JUnit 5, Parallel tests, Extensions and ThreadLocal

Posted on 19-02-2022 Edited on 28-08-2023

In this blog post I'll talk about my story about enabling the Apache Flink project to use the new JUnit 5 features, including parallel execution, parametrized tests and extensions, and how they're going to help us improve our test codebase.

In the Apache Flink community we’re in the process of porting our huge test codebase to JUnit 5. In order to leverage as much as we can the new JUnit 5 features, in the past days I’ve spent some time playing around with it.

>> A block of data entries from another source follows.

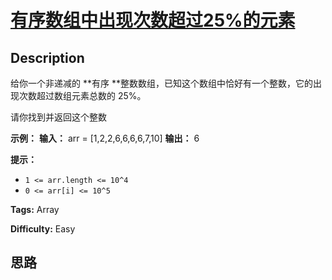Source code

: # [有序数组中出现次数超过25%的元素][title]

## Description

给你一个非递减的  **有序  **整数数组，已知这个数组中恰好有一个整数，它的出现次数超过数组元素总数的 25%。

请你找到并返回这个整数



**示例：**
            **输入：** arr = [1,2,2,6,6,6,6,7,10]    **输出：** 6    



**提示：**

  * `1 <= arr.length <= 10^4`
  * `0 <= arr[i] <= 10^5`


**Tags:** Array

**Difficulty:** Easy

## 思路

[title]: https://leetcode-cn.com/problems/element-appearing-more-than-25-in-sorted-array
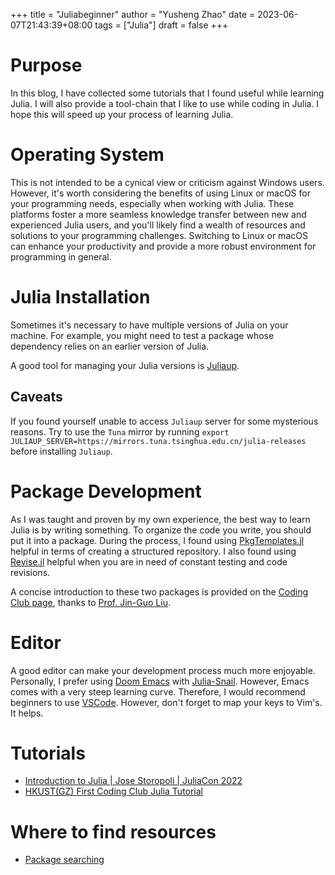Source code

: +++
title = "Juliabeginner"
author = "Yusheng Zhao"
date = 2023-06-07T21:43:39+08:00
tags = ["Julia"]
draft =  false 
+++

# Purpose
In this blog, I have collected some tutorials that I found useful while learning
Julia. I will also provide a tool-chain that I like to use while coding in
Julia. I hope this will speed up your process of learning Julia.

# Operating System
This is not intended to be a cynical view or criticism against Windows users.
However, it's worth considering the benefits of using Linux or macOS for your
programming needs, especially when working with Julia. These platforms foster a
more seamless knowledge transfer between new and experienced Julia users, and
you'll likely find a wealth of resources and solutions to your programming
challenges. Switching to Linux or macOS can enhance your productivity and
provide a more robust environment for programming in general.

# Julia Installation
Sometimes it's necessary to have multiple versions of Julia on your machine. For
example, you might need to test a package whose dependency relies on an earlier
version of Julia.

A good tool for managing your Julia versions is
[Juliaup](https://github.com/JuliaLang/juliaup).
## Caveats
If you found yourself unable to access `Juliaup` server for some mysterious
reasons. Try to use the `Tuna` mirror by running `export
JULIAUP_SERVER=https://mirrors.tuna.tsinghua.edu.cn/julia-releases` before
installing `Juliaup`.

# Package Development
As I was taught and proven by my own experience, the best way to learn Julia is
by writing something. To organize the code you write, you should put it into a
package. During the process, I found using
[PkgTemplates.jl](https://github.com/JuliaCI/PkgTemplates.jl) helpful in terms
of creating a structured repository. I also found using
[Revise.jl](https://github.com/timholy/Revise.jl) helpful when you are in need
of constant testing and code revisions.

A concise introduction to these two packages is provided on the [Coding Club
page](https://github.com/CodingThrust/CodingClub/tree/main/julia-packages),
thanks to [Prof. Jin-Guo Liu](https://giggleliu.github.io/).

# Editor
A good editor can make your development process much more enjoyable. Personally,
I prefer using [Doom Emacs](https://github.com/doomemacs/doomemacs) with
[Julia-Snail](https://github.com/gcv/julia-snail). However, Emacs comes with a
very steep learning curve. Therefore, I would recommend beginners to use
[VSCode](https://code.visualstudio.com/). However, don't forget to map your keys
to Vim's. It helps.

# Tutorials 
- [Introduction to Julia | Jose Storopoli | JuliaCon
  2022](https://www.youtube.com/watch?v=uiQpwMQZBTA)
- [HKUST(GZ) First Coding Club Julia
  Tutorial](https://github.com/CodingThrust/CodingClub/tree/main/julia)

# Where to find resources
- [Package searching](https://juliahub.com/)
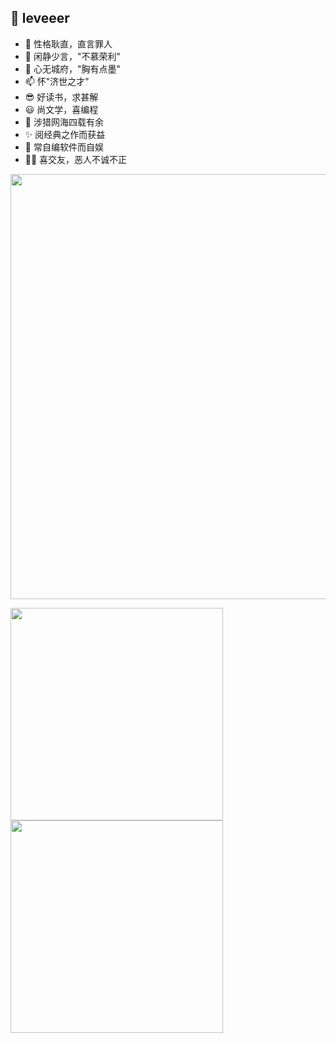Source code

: ## 👋 leveeer
- 👀 性格耿直，直言罪人
- 🌱 闲静少言，"不慕荣利"
- 💞️ 心无城府，"胸有点墨"
- 📫 怀"济世之才"
- 😎 好读书，求甚解
- 😃 尚文学，喜编程
- 🎈 涉猎网海四载有余
- ✨ 阅经典之作而获益
- 👏 常自编软件而自娱
- 🏃‍♂️ 喜交友，恶人不诚不正

<a href="https://github.com/leveeer">
  <img align="center" width="680px" src="https://github-profile-trophy.vercel.app/?username=leveeer&column=7&theme=onedark"/>
</a>


<a href="https://github.com/leveeer">
  <p align="left">
    <img width="340px" src="https://github-readme-stats.vercel.app/api?username=leveeer&theme=vue-dark&count_private=true&show_icons=true">
    <img width="340px" src="https://github-readme-stats.vercel.app/api/top-langs/?username=leveeer&theme=vue-dark&layout=compact">
  </p>
</a>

In this blog post I’ll talk about my story about enabling the project to use the new JUnit 5 features, including parallel execution, parametrized tests and extensions, and how they’re going to help us improve our test codebase.

Our test codebase

In Flink we’ve all kind of tests you can think of:

Simple unit tests with a certain degree of mocking
Integration tests
End-to-end tests
Various other tests for utilities, such as tests for our bash scripts

In most of the codebase, we refer to integration tests as tests that define and run a streaming job, but use a mocked sink and source. While end-to-end tests are like integration tests, but they use real external systems, such as Kafka, deployed with TestContainers.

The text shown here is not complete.